We learned to appreciate so many small things we would never have realized we were taking for granted before. The feel of a breeze coming down a mountain on a hot summer day, giving you those blissful moments of sweet coolness. The changing leaves and seasons and curving roads. A wave from a person you let into traffic. When you go home you can just sit down, take a deep breath, and relax. We want a more simple life style. We want to come home to a quiet area where we can unwind.
We want our future children to have a yard to play in and a sense of community and be near our family. We wouldn't have known or realized any of this without this adventure.

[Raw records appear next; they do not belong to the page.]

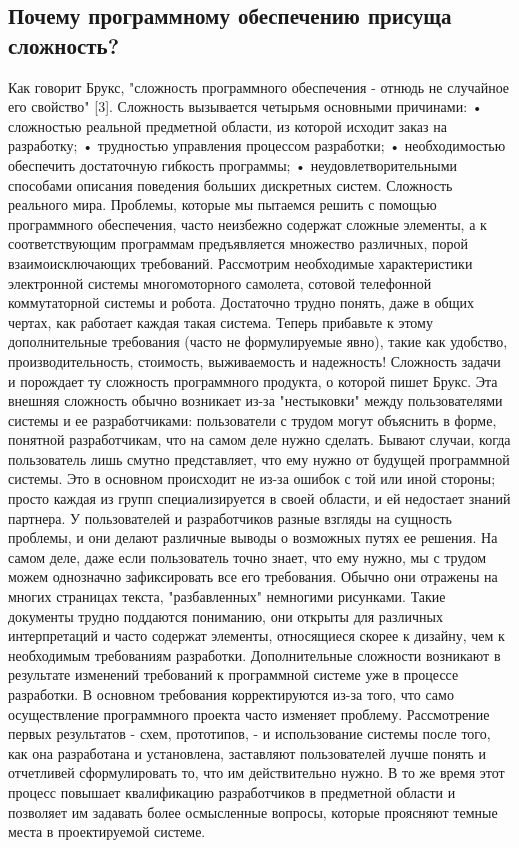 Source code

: \documentclass[11pt]{article}
\begin{document}
    	\subsection{Почему программному обеспечению присуща сложность? }
    	Как говорит Брукс, "сложность программного обеспечения - отнюдь не случайное его свойство" [3]. Сложность вызывается четырьмя основными причинами: 
    • сложностью реальной предметной области, из которой исходит заказ на разработку;
    • трудностью управления процессом разработки;
    • необходимостью обеспечить достаточную гибкость программы;
    • неудовлетворительными способами описания поведения больших дискретных систем.
Сложность реального мира. Проблемы, которые мы пытаемся решить с помощью программного обеспечения, часто неизбежно содержат сложные элементы, а к соответствующим программам предъявляется множество различных, порой взаимоисключающих требований. Рассмотрим необходимые характеристики электронной системы многомоторного самолета, сотовой телефонной коммутаторной системы и робота. Достаточно трудно понять, даже в общих чертах, как работает каждая такая система. Теперь прибавьте к этому дополнительные требования (часто не формулируемые явно), такие как удобство, производительность, стоимость, выживаемость и надежность! Сложность задачи и порождает ту сложность программного продукта, о которой пишет Брукс. 
Эта внешняя сложность обычно возникает из-за "нестыковки" между пользователями системы и ее разработчиками: пользователи с трудом могут объяснить в форме, понятной разработчикам, что на самом деле нужно сделать. Бывают случаи, когда пользователь лишь смутно представляет, что ему нужно от будущей программной системы. Это в основном происходит не из-за ошибок с той или иной стороны; просто каждая из групп специализируется в своей области, и ей недостает знаний партнера. У пользователей и разработчиков разные взгляды на сущность проблемы, и они делают различные выводы о возможных путях ее решения. На самом деле, даже если пользователь точно знает, что ему нужно, мы с трудом можем однозначно зафиксировать все его требования. Обычно они отражены на многих страницах текста, "разбавленных" немногими рисунками. Такие документы трудно поддаются пониманию, они открыты для различных интерпретаций и часто содержат элементы, относящиеся скорее к дизайну, чем к необходимым требованиям разработки. 
Дополнительные сложности возникают в результате изменений требований к программной системе уже в процессе разработки. В основном требования корректируются из-за того, что само осуществление программного проекта часто изменяет проблему. Рассмотрение первых результатов - схем, прототипов, - и использование системы после того, как она разработана и установлена, заставляют пользователей лучше понять и отчетливей сформулировать то, что им действительно нужно. В то же время этот процесс повышает квалификацию разработчиков в предметной области и позволяет им задавать более осмысленные вопросы, которые проясняют темные места в проектируемой системе. 
\end{document}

It's obviously bittersweet, because of course there are things we are going to miss. We did have some great times and stories to take with us- life experience is something that we highly value and want to have to share with others. And we still love Florida for vacations! We still plan on visiting beaches and Disney World, we just realized we don't want to live by all of this.

But there is a part of me that's not sad, because we know this isn't right for us. We aren't happy here. We don't like Florida and there were experience we had here that were enough to make us throw up our hands and say "We're done! We don't want any part of this anymore!"

This may sound a little defensive, that I feel like I have to defend OUR life, OUR choice, what's best for US.

Well...it is.

I was worried to tell people, even friends, that's why I didn't. Honestly it was because I didn't want people to feel guilty for us, because we aren't coming back defeated; we're coming back enlightened. And I was worried about those who wanted to laugh in our face for the same reason, and I just didn't want to deal with them.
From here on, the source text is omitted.